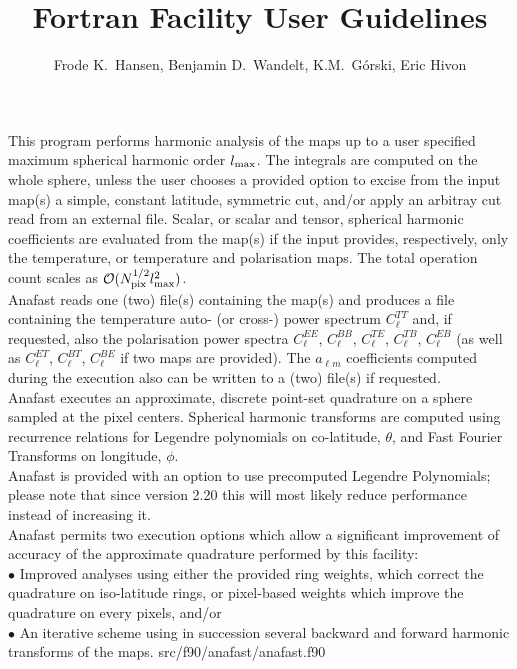 
\sloppy


\title{\healpix Fortran Facility User Guidelines}
 \section[anafast]{\nosectionname}
\label{fac:anafast}
\author{Frode K.~Hansen, Benjamin D.~Wandelt, K.M.~G\'orski, Eric Hivon}

\begin{facility}
{This program performs harmonic analysis of the \healpix maps 
up to a user
specified maximum spherical harmonic order $l_{\mathrm{max}}$.
The integrals are computed on the whole sphere, unless the user 
chooses  a provided option 
to excise from the input map(s) a simple, constant latitude, symmetric cut, and/or
apply an arbitray cut read from an external file.
Scalar, or scalar and tensor, spherical harmonic coefficients are evaluated
from the map(s) if the input provides, respectively, only the temperature,
or temperature and polarisation maps.
The total operation count scales as 
${\cal {O}}(N_{\mathrm{pix}}^{1/2}l_{\mathrm{max}}^2 )$. %
\\ %
Anafast reads one (two) file(s) containing the map(s) and produces 
a file containing the temperature auto- (or cross-) power spectrum
$C^{TT}_\ell$ and, if requested, 
also the polarisation power spectra $C^{EE}_\ell$, $C^{BB}_\ell$, $C^{TE}_\ell$,
$C^{TB}_\ell$, $C^{EB}_\ell$ (as well as  $C^{ET}_\ell$,
$C^{BT}_\ell$, $C^{BE}_\ell$ if two maps are provided).
The $a_{\ell m}$  coefficients computed during the execution also can be  
written to a (two) file(s) if requested. %
\\ %
Anafast executes an approximate, discrete point-set quadrature on 
a sphere
sampled at the \healpix pixel centers.
Spherical harmonic transforms are computed 
using recurrence relations for Legendre polynomials on co-latitude, 
$\theta$, 
and  Fast Fourier Transforms on longitude, $\phi$. %
\\%
Anafast is provided with an option to use precomputed Legendre Polynomials;
please note that since version 2.20 this will most likely reduce performance
instead of increasing it. %
\\%
Anafast permits two execution options 
which allow a significant improvement of accuracy of 
the approximate quadrature performed by this facility:%
\\ %
$\bullet$ Improved analyses using either the provided ring weights, 
which correct the quadrature on iso-latitude rings, or pixel-based weights which 
improve the quadrature on every pixels, and/or  %
\\%
$\bullet$ An iterative scheme using in 
succession several backward and forward harmonic transforms 
of the maps.}%
{src/f90/anafast/anafast.f90}
\end{facility}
──────
### YOUR TASK
Say how many lines in the entries contain the string "from", and leave out everything else.

### EXERCISE RESULT
3